**Exercise**
Through the last line of the material below, starting at the line with "- CSRF your friends", return every line exactly and only those.

——

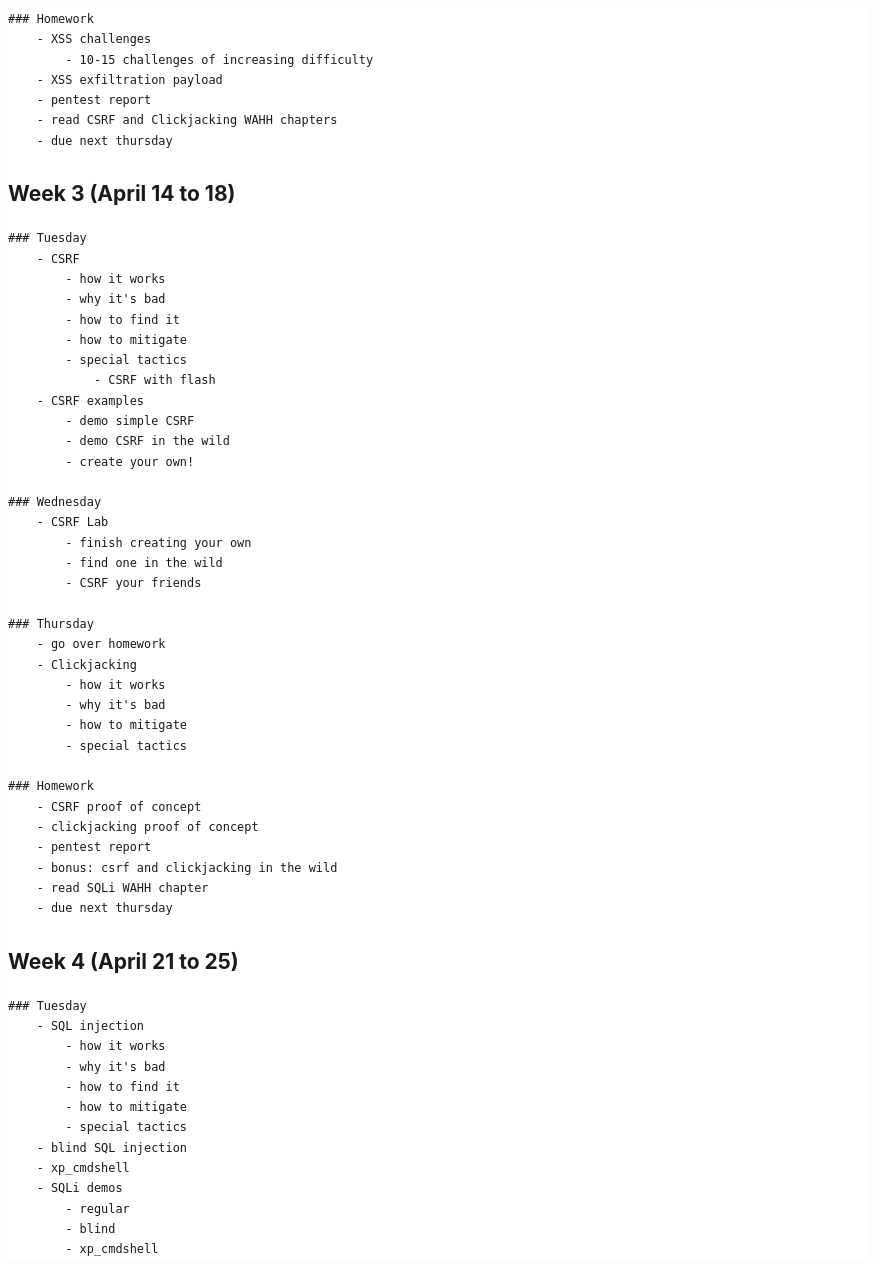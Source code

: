 	### Homework
		- XSS challenges
			- 10-15 challenges of increasing difficulty
		- XSS exfiltration payload
		- pentest report
		- read CSRF and Clickjacking WAHH chapters
		- due next thursday

## Week 3 (April 14 to 18)
	### Tuesday
		- CSRF
			- how it works
			- why it's bad
			- how to find it
			- how to mitigate
			- special tactics
				- CSRF with flash
		- CSRF examples
			- demo simple CSRF
			- demo CSRF in the wild
			- create your own!

	### Wednesday
		- CSRF Lab
			- finish creating your own
			- find one in the wild
			- CSRF your friends

	### Thursday
		- go over homework
		- Clickjacking
			- how it works
			- why it's bad
			- how to mitigate
			- special tactics

	### Homework
		- CSRF proof of concept
		- clickjacking proof of concept
		- pentest report
		- bonus: csrf and clickjacking in the wild
		- read SQLi WAHH chapter
		- due next thursday

## Week 4 (April 21 to 25)
	### Tuesday
		- SQL injection
			- how it works
			- why it's bad
			- how to find it
			- how to mitigate
			- special tactics
		- blind SQL injection
		- xp_cmdshell
		- SQLi demos
			- regular
			- blind
			- xp_cmdshell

——

**Written solution**
			- CSRF your friends

	### Thursday
		- go over homework
		- Clickjacking
			- how it works
			- why it's bad
			- how to mitigate
			- special tactics

	### Homework
		- CSRF proof of concept
		- clickjacking proof of concept
		- pentest report
		- bonus: csrf and clickjacking in the wild
		- read SQLi WAHH chapter
		- due next thursday

## Week 4 (April 21 to 25)
	### Tuesday
		- SQL injection
			- how it works
			- why it's bad
			- how to find it
			- how to mitigate
			- special tactics
		- blind SQL injection
		- xp_cmdshell
		- SQLi demos
			- regular
			- blind
			- xp_cmdshell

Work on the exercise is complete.